Three facts about me:
I love to cook.
I enjoy watching cooking shows on TV.*
I do not enjoy conflict (even on cooking shows).
That's why, for years, I wouldn’t watch Restaurant Impossible. Chef Robert Irvine’s mission is to turn around a failing restaurant in 2 days. With just 48 hours to perform a miracle, he doesn’t mess around. Chef Robert is brutally honest, confrontational, and he yells a lot. 😤
He is also a soft-hearted guy who genuinely wants to help. After 200+ restaurant turnarounds, he knows that most of the time what needs fixing is the people. (As one reviewer noted, the name of the show should really be, “Impossibly Stubborn Restaurant Owners.”) In the end, the transformation of people and places is remarkable and there are hugs all around. 🥰
This is why I now enjoy Restaurant Impossible. My aversion to conflict pretty much equals my delight in a happy ending. So when I see uncomfortable confrontation resulting in healthy dialogue, positive change, or the occasional miracle — it gives me courage for real life.
We had a challenging week with an unusual level of stress, bad news, and hard conversations. As they say, when it rains, it pours. And I’m (mostly) proud of myself. I didn’t shut down, I didn’t avoid, I didn’t deflect. At the ripe old age of… ahem… I am finally learning how to make peace with conflict.

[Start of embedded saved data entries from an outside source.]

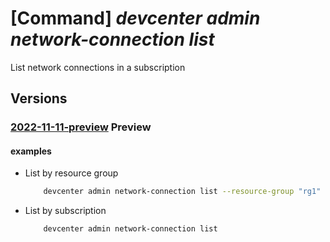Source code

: # [Command] _devcenter admin network-connection list_

List network connections in a subscription

## Versions

### [2022-11-11-preview](/Resources/mgmt-plane/L3N1YnNjcmlwdGlvbnMve30vcHJvdmlkZXJzL21pY3Jvc29mdC5kZXZjZW50ZXIvbmV0d29ya2Nvbm5lY3Rpb25z/2022-11-11-preview.xml) **Preview**

<!-- mgmt-plane /subscriptions/{}/providers/microsoft.devcenter/networkconnections 2022-11-11-preview -->
<!-- mgmt-plane /subscriptions/{}/resourcegroups/{}/providers/microsoft.devcenter/networkconnections 2022-11-11-preview -->

#### examples

- List by resource group
    ```bash
        devcenter admin network-connection list --resource-group "rg1"
    ```

- List by subscription
    ```bash
        devcenter admin network-connection list
    ```
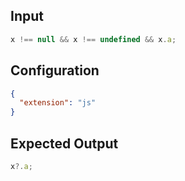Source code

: 
## Input
```javascript input
x !== null && x !== undefined && x.a;
```

## Configuration
```json configuration
{
  "extension": "js"
}
```

## Expected Output
```javascript expected output
x?.a;
```

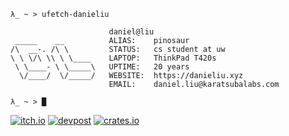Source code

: 
```
λ_ ~ > ufetch-danieliu

                      daniel@liu
 _____    __          ALIAS:    pinosaur
/\  __-. /\ \         STATUS:   cs student at uw 
\ \ \/\ \\ \ \____    LAPTOP:   ThinkPad T420s
 \ \____- \ \_____\   UPTIME:   20 years
  \/____/  \/_____/   WEBSITE:  https://danieliu.xyz
                      EMAIL:    daniel.liu@karatsubalabs.com

λ_ ~ > █
```

<a href="https://pinosaur.itch.io/"><img alt="itch.io" src="https://img.shields.io/static/v1?logo=itch.io&labelColor=grey&label=&message=itch.io&color=red"></a>
<a href="https://devpost.com/pinosaur"><img alt="devpost" src="https://img.shields.io/static/v1?logo=devpost&labelColor=grey&label=&message=devpost&color=blue"></a>
<a href="https://crates.io/users/MrPicklePinosaur"><img alt="crates.io" src="https://img.shields.io/static/v1?logo=rust&labelColor=grey&label=&message=crates.io&color=orange"></a>

<!--
<div align="center">
<a href="https://github.com/MrPicklePinosaur?tab=repositories&language=rust" target="_blank"><img alt="rust" src="https://img.shields.io/badge/-rust-orange?style=flat&logo=Rust&logoColor=white"></a>
<a href="https://github.com/MrPicklePinosaur?tab=repositories&language=haskell" target="_blank"><img alt="haskell" src="https://img.shields.io/badge/-haskell-5e5086?style=flat&logo=Haskell&logoColor=white"></a>
<a href="https://github.com/MrPicklePinosaur?tab=repositories&language=c" target="_blank"><img alt="c" src="https://img.shields.io/badge/-C-555555?style=flat&logo=C&logoColor=white"></a>
<a href="https://github.com/MrPicklePinosaur?tab=repositories&language=c%2B%2B" target="_blank"><img alt="c++" src="https://img.shields.io/badge/-C++-f34b7d?style=flat&logo=C%2B%2B&logoColor=white"></a>
<a href="https://github.com/MrPicklePinosaur?tab=repositories&language=typescript" target="_blank"><img alt="typescript" src="https://img.shields.io/badge/-typescript-2b7489?style=flat&logo=Typescript&logoColor=white"></a>
</div>
-->
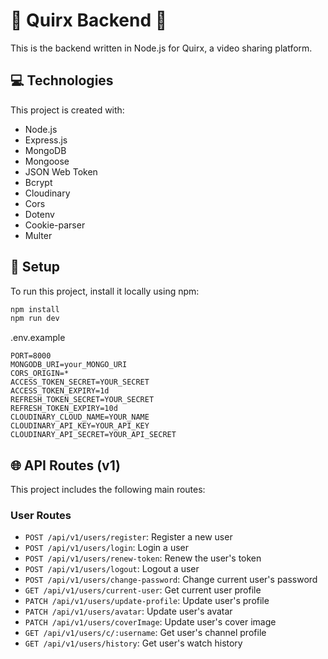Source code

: # 🚀 Quirx Backend 🚀

This is the backend written in Node.js for Quirx, a video sharing platform.

## 💻 Technologies

This project is created with:

- Node.js
- Express.js
- MongoDB
- Mongoose
- JSON Web Token
- Bcrypt
- Cloudinary
- Cors
- Dotenv
- Cookie-parser
- Multer

## 🚀 Setup

To run this project, install it locally using npm:

```sh
npm install
npm run dev
```

.env.example

```env
PORT=8000
MONGODB_URI=your_MONGO_URI
CORS_ORIGIN=*
ACCESS_TOKEN_SECRET=YOUR_SECRET
ACCESS_TOKEN_EXPIRY=1d
REFRESH_TOKEN_SECRET=YOUR_SECRET
REFRESH_TOKEN_EXPIRY=10d
CLOUDINARY_CLOUD_NAME=YOUR_NAME
CLOUDINARY_API_KEY=YOUR_API_KEY
CLOUDINARY_API_SECRET=YOUR_API_SECRET
```

## 🌐 API Routes (v1)

This project includes the following main routes:

### User Routes

- `POST /api/v1/users/register`: Register a new user
- `POST /api/v1/users/login`: Login a user
- `POST /api/v1/users/renew-token`: Renew the user's token
- `POST /api/v1/users/logout`: Logout a user
- `POST /api/v1/users/change-password`: Change current user's password
- `GET /api/v1/users/current-user`: Get current user profile
- `PATCH /api/v1/users/update-profile`: Update user's profile
- `PATCH /api/v1/users/avatar`: Update user's avatar
- `PATCH /api/v1/users/coverImage`: Update user's cover image
- `GET /api/v1/users/c/:username`: Get user's channel profile
- `GET /api/v1/users/history`: Get user's watch history
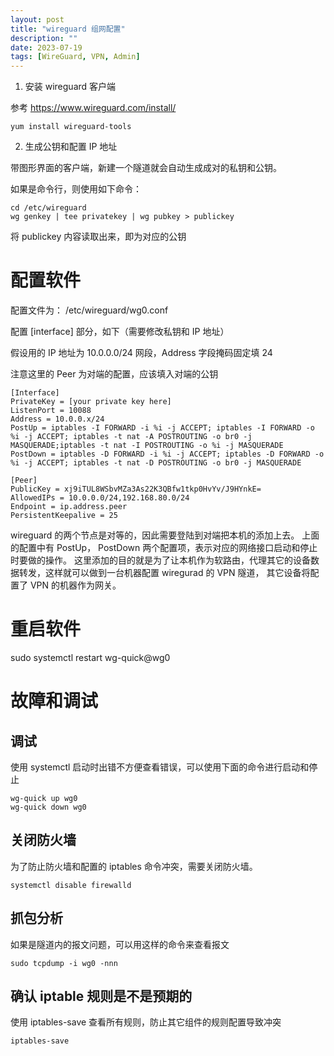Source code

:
 ```yaml
---
layout: post
title: "wireguard 组网配置"
description: ""
date: 2023-07-19
tags: [WireGuard, VPN, Admin]
---
```


1. 安装 wireguard 客户端

参考 https://www.wireguard.com/install/

```shell
yum install wireguard-tools
```

2. 生成公钥和配置 IP 地址

带图形界面的客户端，新建一个隧道就会自动生成成对的私钥和公钥。

如果是命令行，则使用如下命令：

```shell
cd /etc/wireguard
wg genkey | tee privatekey | wg pubkey > publickey
```

将 publickey 内容读取出来，即为对应的公钥

# 配置软件

配置文件为： /etc/wireguard/wg0.conf

配置 [interface] 部分，如下（需要修改私钥和 IP 地址）

假设用的 IP 地址为 10.0.0.0/24 网段，Address 字段掩码固定填 24

注意这里的 Peer 为对端的配置，应该填入对端的公钥

```
[Interface]
PrivateKey = [your private key here]
ListenPort = 10088
Address = 10.0.0.x/24
PostUp = iptables -I FORWARD -i %i -j ACCEPT; iptables -I FORWARD -o %i -j ACCEPT; iptables -t nat -A POSTROUTING -o br0 -j MASQUERADE;iptables -t nat -I POSTROUTING -o %i -j MASQUERADE
PostDown = iptables -D FORWARD -i %i -j ACCEPT; iptables -D FORWARD -o %i -j ACCEPT; iptables -t nat -D POSTROUTING -o br0 -j MASQUERADE

[Peer]
PublicKey = xj9iTUL8WSbvMZa3As22K3QBfw1tkp0HvYv/J9HYnkE=
AllowedIPs = 10.0.0.0/24,192.168.80.0/24
Endpoint = ip.address.peer
PersistentKeepalive = 25
```

wireguard 的两个节点是对等的，因此需要登陆到对端把本机的添加上去。
上面的配置中有 PostUp， PostDown 两个配置项，表示对应的网络接口启动和停止时要做的操作。
这里添加的目的就是为了让本机作为软路由，代理其它的设备数据转发，这样就可以做到一台机器配置 wiregurad 的 VPN 隧道，
其它设备将配置了 VPN 的机器作为网关。


# 重启软件

sudo systemctl restart wg-quick@wg0

# 故障和调试

## 调试

使用 systemctl 启动时出错不方便查看错误，可以使用下面的命令进行启动和停止

```shell
wg-quick up wg0
wg-quick down wg0
```

## 关闭防火墙

为了防止防火墙和配置的 iptables 命令冲突，需要关闭防火墙。

```shell
systemctl disable firewalld
```

## 抓包分析

如果是隧道内的报文问题，可以用这样的命令来查看报文

```shell
sudo tcpdump -i wg0 -nnn
```

## 确认 iptable 规则是不是预期的

使用 iptables-save 查看所有规则，防止其它组件的规则配置导致冲突

```shell
iptables-save
```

I have a clear recollection of being on the school playground when some mean kids tried to goad me into a fight. They teased and poked and argued, doing everything they could think of to provoke a response. I kept swinging and ignoring them until they finally gave up and went away. I remember how empowering it felt — by not engaging, I had WON!

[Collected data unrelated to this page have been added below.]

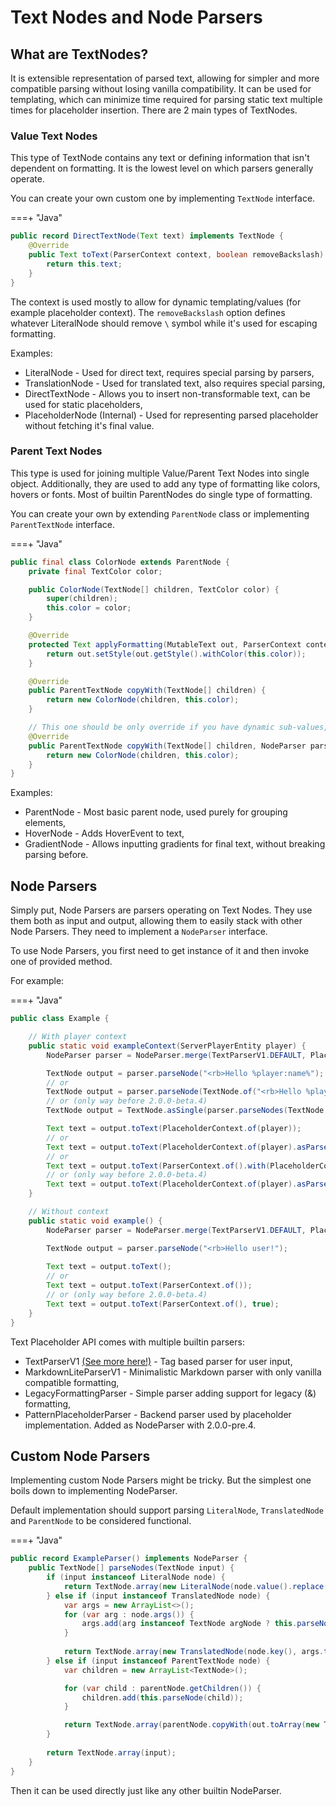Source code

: # Text Nodes and Node Parsers

## What are TextNodes?
It is extensible representation of parsed text, allowing for simpler and more compatible parsing
without losing vanilla compatibility. It can be used for templating, which can minimize time 
required for parsing static text multiple times for placeholder insertion.
There are 2 main types of TextNodes.

### Value Text Nodes
This type of TextNode contains any text or defining information that isn't dependent on formatting.
It is the lowest level on which parsers generally operate.

You can create your own custom one by implementing `TextNode` interface.

===+ "Java"
```java
public record DirectTextNode(Text text) implements TextNode {
    @Override
    public Text toText(ParserContext context, boolean removeBackslash) {
        return this.text;
    }
}
```

The context is used mostly to allow for dynamic templating/values (for example placeholder context).
The `removeBackslash` option defines whatever LiteralNode should remove `\` symbol while 
it's used for escaping formatting.

Examples:

- LiteralNode - Used for direct text, requires special parsing by parsers,
- TranslationNode - Used for translated text, also requires special parsing,
- DirectTextNode - Allows you to insert non-transformable text, can be used for static placeholders, 
- PlaceholderNode (Internal) - Used for representing parsed placeholder without fetching it's final value.

### Parent Text Nodes
This type is used for joining multiple Value/Parent Text Nodes into single object. Additionally, 
they are used to add any type of formatting like colors, hovers or fonts. Most of builtin 
ParentNodes do single type of formatting.

You can create your own by extending `ParentNode` class or implementing `ParentTextNode` interface.

===+ "Java"
```java
public final class ColorNode extends ParentNode {
    private final TextColor color;

    public ColorNode(TextNode[] children, TextColor color) {
        super(children);
        this.color = color;
    }

    @Override
    protected Text applyFormatting(MutableText out, ParserContext context) {
        return out.setStyle(out.getStyle().withColor(this.color));
    }

    @Override
    public ParentTextNode copyWith(TextNode[] children) {
        return new ColorNode(children, this.color);
    }

    // This one should be only override if you have dynamic sub-values, like HoverNode
    @Override
    public ParentTextNode copyWith(TextNode[] children, NodeParser parser) {
        return new ColorNode(children, this.color);
    }
}
```

Examples:

- ParentNode - Most basic parent node, used purely for grouping elements,
- HoverNode - Adds HoverEvent to text,
- GradientNode - Allows inputting gradients for final text, without breaking parsing before.

## Node Parsers
Simply put, Node Parsers are parsers operating on Text Nodes. They use them both as input and output, 
allowing them to easily stack with other Node Parsers. They need to implement a `NodeParser` interface.

To use Node Parsers, you first need to get instance of it and then invoke one of provided method.

For example:

===+ "Java"
```java
public class Example {

    // With player context
    public static void exampleContext(ServerPlayerEntity player) {
        NodeParser parser = NodeParser.merge(TextParserV1.DEFAULT, Placeholders.DEFAULT_PLACEHOLDER_GETTER);

        TextNode output = parser.parseNode("<rb>Hello %player:name%");
        // or
        TextNode output = parser.parseNode(TextNode.of("<rb>Hello %player:name%"));
        // or (only way before 2.0.0-beta.4)
        TextNode output = TextNode.asSingle(parser.parseNodes(TextNode.of("<rb>Hello %player:name%")));

        Text text = output.toText(PlaceholderContext.of(player));
        // or
        Text text = output.toText(PlaceholderContext.of(player).asParserContext());
        // or
        Text text = output.toText(ParserContext.of().with(PlaceholderContext.KEY, PlaceholderContext.of(player)));
        // or (only way before 2.0.0-beta.4)
        Text text = output.toText(PlaceholderContext.of(player).asParserContext(), true);
    }

    // Without context
    public static void example() {
        NodeParser parser = NodeParser.merge(TextParserV1.DEFAULT, Placeholders.DEFAULT_PLACEHOLDER_GETTER);

        TextNode output = parser.parseNode("<rb>Hello user!");
        
        Text text = output.toText();
        // or
        Text text = output.toText(ParserContext.of());
        // or (only way before 2.0.0-beta.4)
        Text text = output.toText(ParserContext.of(), true);
    }
}
```

Text Placeholder API comes with multiple builtin parsers:

- TextParserV1 [(See more here!)](/dev/text-format) - Tag based parser for user input,
- MarkdownLiteParserV1 - Minimalistic Markdown parser with only vanilla compatible formatting,
- LegacyFormattingParser - Simple parser adding support for legacy (&) formatting,
- PatternPlaceholderParser - Backend parser used by placeholder implementation. Added as NodeParser with 2.0.0-pre.4.

## Custom Node Parsers
Implementing custom Node Parsers might be tricky. But the simplest one boils down to implementing NodeParser.

Default implementation should support parsing `LiteralNode`, `TranslatedNode` and `ParentNode` 
to be considered functional.

===+ "Java"
```java
public record ExampleParser() implements NodeParser {
    public TextNode[] parseNodes(TextNode input) {
        if (input instanceof LiteralNode node) {
            return TextNode.array(new LiteralNode(node.value().replace("<3", "❤️")));
        } else if (input instanceof TranslatedNode node) {
            var args = new ArrayList<>();
            for (var arg : node.args()) {
                args.add(arg instanceof TextNode argNode ? this.parseNode(argNode) : arg);
            }
            
            return TextNode.array(new TranslatedNode(node.key(), args.toArray()));
        } else if (input instanceof ParentTextNode node) {
            var children = new ArrayList<TextNode>();

            for (var child : parentNode.getChildren()) {
                children.add(this.parseNode(child));
            }

            return TextNode.array(parentNode.copyWith(out.toArray(new TextNode[0]), this));
        }
        
        return TextNode.array(input);
    }
}
```

Then it can be used directly just like any other builtin NodeParser.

That was the beginning of many years of conflict avoidance. I thought it was a good thing. For most of my adult life, I wore my “self-control” and calm demeanor as a badge of honor. If I didn't fight, I couldn't lose, right?
Then I met Susan. 🤣
Anyone who has worked with a partner for over two decades knows that conflict will come. We love working together, though we don’t always see eye to eye (thus the name of this newsletter). But guess what?? I have learned that conflict CAN be healthy. It can expose areas that need fixing. It can clear the air. It can also open doors to healthy dialogue, positive change — and even miracles.

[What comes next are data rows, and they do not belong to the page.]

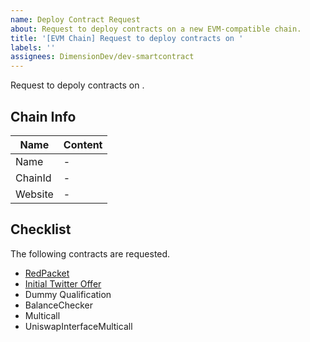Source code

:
 ```yaml
---
name: Deploy Contract Request
about: Request to deploy contracts on a new EVM-compatible chain.
title: '[EVM Chain] Request to deploy contracts on '
labels: ''
assignees: DimensionDev/dev-smartcontract
---
```


Request to depoly contracts on <!-- Replace it with the chain name -->.

<!-- If you are working on a bounty please link to the issue here. -->

## Chain Info

| Name | Content |
| ---- | ------- |
| Name | \- |
| ChainId | \- |
| Website | \- |


## Checklist

The following contracts are requested.

+ [RedPacket](https://github.com/DimensionDev/RedPacket)
+ [Initial Twitter Offer](https://github.com/DimensionDev/InitialTwitterOffering)
+ Dummy Qualification
+ BalanceChecker
+ Multicall
+ UniswapInterfaceMulticall
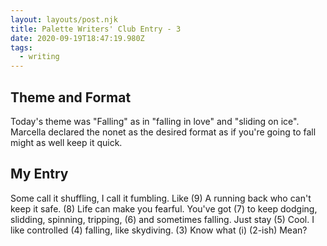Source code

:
 ```yaml
---
layout: layouts/post.njk
title: Palette Writers' Club Entry - 3
date: 2020-09-19T18:47:19.980Z
tags:
  - writing
---
```

## Theme and Format
Today's theme was "Falling" as in "falling in love" and "sliding on ice". Marcella declared the nonet as the desired format as if you're going to fall might as well keep it quick.

## My Entry
Some call it shuffling, I call it fumbling. Like (9)
A running back who can't keep it safe. (8)
Life can make you fearful. You've got (7)
to keep dodging, slidding, spinning, tripping, (6)
and sometimes falling. Just stay (5)
Cool. I like controlled (4)
falling, like skydiving. (3)
Know what (i) (2-ish)
Mean?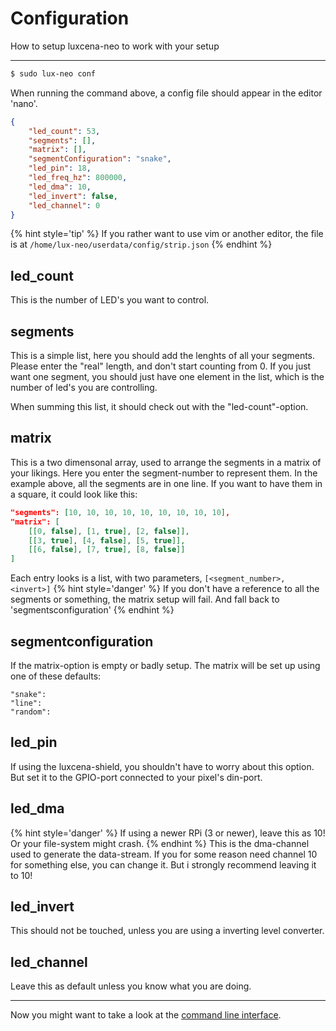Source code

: # Configuration

How to setup luxcena-neo to work with your setup

---

```bash
$ sudo lux-neo conf
```

When running the command above, a config file should appear in the editor 'nano'.
```json
{
    "led_count": 53,
    "segments": [],
    "matrix": [],
    "segmentConfiguration": "snake",
    "led_pin": 18,
    "led_freq_hz": 800000,
    "led_dma": 10,
    "led_invert": false,
    "led_channel": 0
}
```
{% hint style='tip' %}
If you rather want to use vim or another editor, the file is at `/home/lux-neo/userdata/config/strip.json`
{% endhint %}

## led_count

This is the number of LED's you want to control.

## segments

This is a simple list, here you should add the lenghts of all your segments. Please enter the "real" length, and don't start counting from 0. If you just want one segment, you should just have one element in the list, which is the number of led's you are controlling.

When summing this list, it should check out with the "led-count"-option.

## matrix

This is a two dimensonal array, used to arrange the segments in a matrix of your likings. Here you enter the segment-number to represent them. In the example above, all the segments are in one line. If you want to have them in a square, it could look like this:

```json
"segments": [10, 10, 10, 10, 10, 10, 10, 10, 10],
"matrix": [
    [[0, false], [1, true], [2, false]],
    [[3, true], [4, false], [5, true]],
    [[6, false], [7, true], [8, false]]
]
```
Each entry looks is a list, with two parameters, `[<segment_number>, <invert>]`
{% hint style='danger' %}
If you don't have a reference to all the segments or something, the matrix setup will fail. And fall back to 'segmentsconfiguration'
{% endhint %}

## segmentconfiguration

If the matrix-option is empty or badly setup. The matrix will be set up using one of these defaults:

```
"snake":
"line":
"random":
```

## led_pin
If using the luxcena-shield, you shouldn't have to worry about this option. But set it to the GPIO-port connected to your pixel's din-port.

## led_dma
{% hint style='danger' %}
If using a newer RPi (3 or newer), leave this as 10! Or your file-system might crash.
{% endhint %}
This is the dma-channel used to generate the data-stream. If you for some reason need channel 10 for something else, you can change it. But i strongly recommend leaving it to 10!

## led_invert
This should not be touched, unless you are using a inverting level converter.

## led_channel
Leave this as default unless you know what you are doing.

---
Now you might want to take a look at the [command line interface](/Usage/CLI.md).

If I met those kids on the playground today, I’d stop swinging and knock the crap out of them. Not really. I still hate conflict (but I would stand up for myself).
Early each morning I get a text with my daughter’s Wordle stats. And it’s on from there. For a few minutes, I’m trying my darnedest to best her score. 😂 She has her own household competition with my son-in-law (30 for 30 to date). There’s a statistic for (1) how quickly you deduce the word of the day; (2) win percentage; (3) current streak; and (4) max streak.
Jan is a wordsmith, rarely misses the NYT crossword puzzle, is crazy about Spelling Bee (another NYT game) — so (no surprise) she jumped right on the Wordle train. Well, partially aboard. Because... until a few moments ago, while proofreading this... she didn’t know the statistics existed. And she could not possibly care less.
Take a closer look at Jan’s list of favorite cooking shows. 👆
😂😂😂 Notice anything? My favorites are [ruthlessly] competitive. “Pack your knives and go.”
I'm a sports nut and a natural athlete who wasn't allowed to compete in sports. That's a much longer story, but suffice it to say it's a source of regret that I carry to this day. Since I couldn't play sports, I competed in every other possible way (and this was great or not-so-great depending on the context). I always wanted to win and had a giant chip on my shoulder. Yay me.
Fortunately, a strong work ethic and creative partnership has helped me recognize when (and when not) to compete in business. Having the right teammates/colleagues can truly be the difference between winning and losing.
In case you're curious, this week's conflict was not between us — but that's not the point. Read on...
And here's the point.
Jan and I might respond to conflict and competition differently, but we always have each other's backs. When she thinks I'm being too hard — on myself or someone else — she speaks up. When I think she's being too soft, I say so.
Given our differences, maybe you're wondering how we have managed to stay friends and grow two businesses together. It's because we have a high level of trust — and through the years, we have learned that the solution usually falls somewhere in the middle.
So back to this week — it was the rare one when we both had to reach deep to move forward. We had some unique challenges that resulted in confrontation, self-examination, and introspection. For that reason, we were primed and ready when Adam Grant's newsletter hit our inbox. The whole thing is worth the read, but this gem about learning vs. unlearning really hit the mark. Think about it.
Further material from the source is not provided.